According to the Left, Neil Kinnock seems not to want to defend policies which Labour members think are right, but which are not over-popular in the country as a whole. An example of this is illustrated by the silence regarding nuclear disarmament. Although he has the strength and sentiment within the party to maintain a grip on power, Kinnock's leadership can only change policy by ignoring Conference resolutions and the wishes of its members. People like Gerald Kaufman and John Smith, both seemingly born into right-wing Labour fixing, became increasingly influential upon policy - despite often being fairly critical of Kinnock behind closed doors.
Neil Kinnock and his supporters argue that the result of 1983 left deep scars, and that without power, Labour can't achieve anything for those who are being targeted by the Conservatives - the poor and vulnerable. Sticking to the policies that lost the two elections, they say, will only result in Labour being stuck in permanent opposition.

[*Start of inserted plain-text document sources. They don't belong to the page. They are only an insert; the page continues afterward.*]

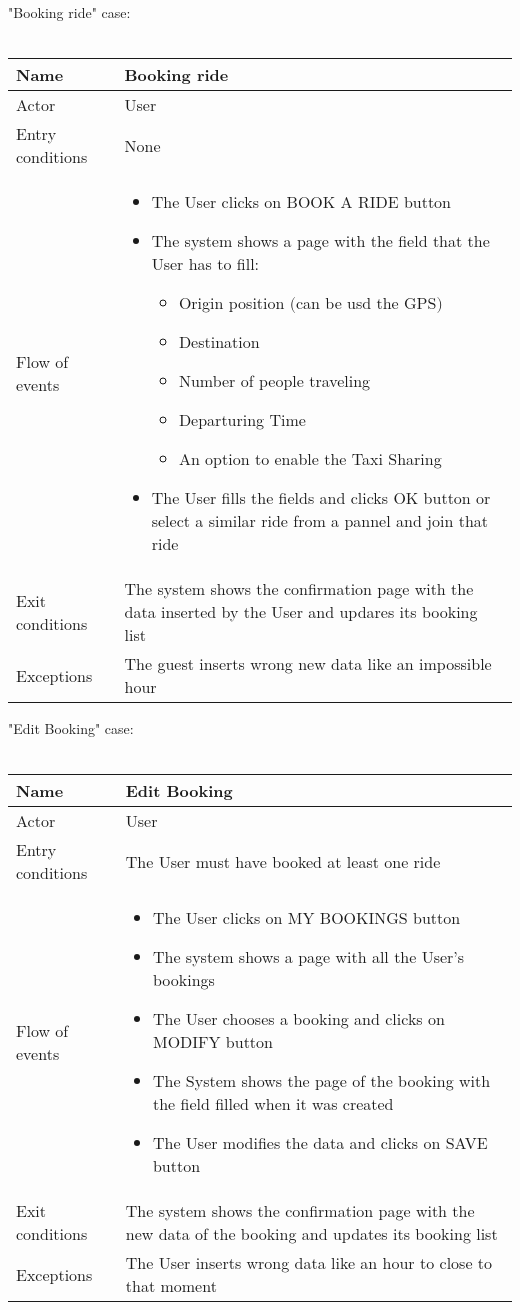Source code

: \newpage
"Booking ride" case:
\\
\\
\begin{tabular}{|p{3cm}|p{10cm}|}
\hline
Name & Booking ride\\
\hline
Actor & User\\
\hline
Entry conditions & None\\
\hline
Flow of events &
	\begin{itemize}
		\item The User clicks on BOOK A RIDE button
		\item The system shows a page with the field that the User has to fill:
		\begin{itemize}
			\item Origin position $($can be usd the GPS$)$
			\item Destination
			\item Number of people traveling
			\item Departuring Time
			\item An option to enable the Taxi Sharing
		\end{itemize}
		\item The User fills the fields and clicks OK button or select a similar ride from a pannel and join that ride
	\end{itemize}\\
\hline
Exit conditions & The system shows the confirmation page with the data inserted by the User and updares its booking list\\
\hline
Exceptions & The guest inserts wrong new data like an impossible hour\\
\hline
\end {tabular}


\newpage
"Edit Booking" case:
\\
\\
\begin{tabular}{|p{3cm}|p{10cm}|}
\hline
Name & Edit Booking\\
\hline
Actor & User\\
\hline
Entry conditions & The User must have booked at least one ride\\
\hline
Flow of events &
	\begin{itemize}
			\item The User clicks on MY BOOKINGS button
			\item The system shows a page with all the User's bookings
			\item The User chooses a booking and clicks on MODIFY button
			\item The System shows the page of the booking with the field filled when it was created
			\item The User modifies the data and clicks on SAVE button
	\end{itemize}\\
\hline
Exit conditions & The system shows the confirmation page with the new data of the booking and updates its booking list\\
\hline
Exceptions & The User inserts wrong data like an hour to close to that moment\\
\hline
\end {tabular}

The uneasy, changing relationship between leaders and members is reflected in a new emphasis on "designer socialism." The new communications strategy, which basically consists of killing off the venerable Labour Weekly in order to produce glossy magazines, heralds the start of a process whereby members became more passive, similar to donors. This is reflected in the growing use of stage-management at Conference. Whilst this may reflect a growing Americanisation of the UK during this period, it offends many members, who feel the standard of political debate in the party is falling.

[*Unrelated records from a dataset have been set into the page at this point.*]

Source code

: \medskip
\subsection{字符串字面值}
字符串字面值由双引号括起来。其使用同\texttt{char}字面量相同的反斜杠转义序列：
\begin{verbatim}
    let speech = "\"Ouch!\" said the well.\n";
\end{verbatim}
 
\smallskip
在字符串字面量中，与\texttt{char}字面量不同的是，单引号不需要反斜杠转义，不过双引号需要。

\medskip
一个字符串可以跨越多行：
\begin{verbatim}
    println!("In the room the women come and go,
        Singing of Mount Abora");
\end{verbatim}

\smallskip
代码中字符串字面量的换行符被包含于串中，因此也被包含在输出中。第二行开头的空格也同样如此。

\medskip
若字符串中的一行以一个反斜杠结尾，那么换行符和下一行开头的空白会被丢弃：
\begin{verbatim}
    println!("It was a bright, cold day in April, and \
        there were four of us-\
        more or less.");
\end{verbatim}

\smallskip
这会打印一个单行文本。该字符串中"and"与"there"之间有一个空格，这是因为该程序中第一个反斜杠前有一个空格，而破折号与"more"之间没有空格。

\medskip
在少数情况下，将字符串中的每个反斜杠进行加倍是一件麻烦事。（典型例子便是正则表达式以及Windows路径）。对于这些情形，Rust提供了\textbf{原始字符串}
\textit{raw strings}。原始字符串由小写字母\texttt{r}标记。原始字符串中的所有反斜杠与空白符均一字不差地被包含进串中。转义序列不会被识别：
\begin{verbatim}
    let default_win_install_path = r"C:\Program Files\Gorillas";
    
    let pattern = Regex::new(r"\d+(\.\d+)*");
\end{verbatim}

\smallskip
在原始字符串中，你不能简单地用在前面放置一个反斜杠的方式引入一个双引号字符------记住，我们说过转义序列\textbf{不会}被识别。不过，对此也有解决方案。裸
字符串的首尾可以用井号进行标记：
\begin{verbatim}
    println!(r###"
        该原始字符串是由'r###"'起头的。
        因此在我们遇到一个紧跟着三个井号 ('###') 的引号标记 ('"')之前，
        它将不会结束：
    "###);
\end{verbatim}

The leadership feels that the Labour Party Young Socialists are harbouring the Militant Tendency. It effectively closes them down by removing the leadership, lowering the age limit from 26 to 23 and dissolving many of the 500 branches around the country. It is an action which stretches the constitution to breaking point - and tears much of the young activism out of the Labour Party.

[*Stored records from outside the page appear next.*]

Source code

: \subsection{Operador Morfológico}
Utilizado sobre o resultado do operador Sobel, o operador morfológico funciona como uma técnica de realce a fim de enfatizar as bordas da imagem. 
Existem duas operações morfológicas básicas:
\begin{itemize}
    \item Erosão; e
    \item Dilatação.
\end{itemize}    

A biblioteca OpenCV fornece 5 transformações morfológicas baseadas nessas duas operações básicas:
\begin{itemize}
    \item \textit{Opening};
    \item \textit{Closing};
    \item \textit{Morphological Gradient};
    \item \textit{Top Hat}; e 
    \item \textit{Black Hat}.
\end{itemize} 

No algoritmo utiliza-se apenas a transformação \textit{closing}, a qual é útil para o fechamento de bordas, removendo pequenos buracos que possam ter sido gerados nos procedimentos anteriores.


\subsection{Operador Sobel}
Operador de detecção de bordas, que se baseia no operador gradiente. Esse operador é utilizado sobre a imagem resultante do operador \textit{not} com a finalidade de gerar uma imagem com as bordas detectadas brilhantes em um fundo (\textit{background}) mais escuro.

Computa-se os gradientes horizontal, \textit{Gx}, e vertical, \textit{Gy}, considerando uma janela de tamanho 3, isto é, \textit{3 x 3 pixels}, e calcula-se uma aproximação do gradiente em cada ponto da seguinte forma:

|April 1988||The housing boom is proving unsustainable. The housing market follows the stock exchange and also crashes, plunging many owner-occupiers into negative equity. The British economic boom, based upon consumption and credit, is boiling over, and the high interest rates used to contain this bring about a rapid rise in unemployment. The Thatcher miracle is finished. Margaret Thatcher has not solved Britain's economic problems and continues to blame public sector workers for being greedy.|
|August 1988||Despite being led by an ex-Eurosceptic, Labour now officially supports all moves towards European integration. The conversion is made genuine after a visit by EU Commissioner Jacques Delors who promises TUC Conference a social Europe, and convinces many in the unions that this could be an effective bypass around Britain's intransigent employers|
|September 1988||Neil Kinnock retains his personal popularity within the Party and any threatened confrontation with the Right wing never emerges. Now back in Parliament, but a figure now largely deserted by the soft-left, Tony Benn challenges for the leadership and only receives 11% of the electoral college. Nobody wants to return to the outright fighting of 1981 and Benn is becoming associated with a particular type of negativism. Political life has moved on, and arguably Tony Benn, Dennis Skinner and Eric Heffer now represent a kind of Left Conservatism.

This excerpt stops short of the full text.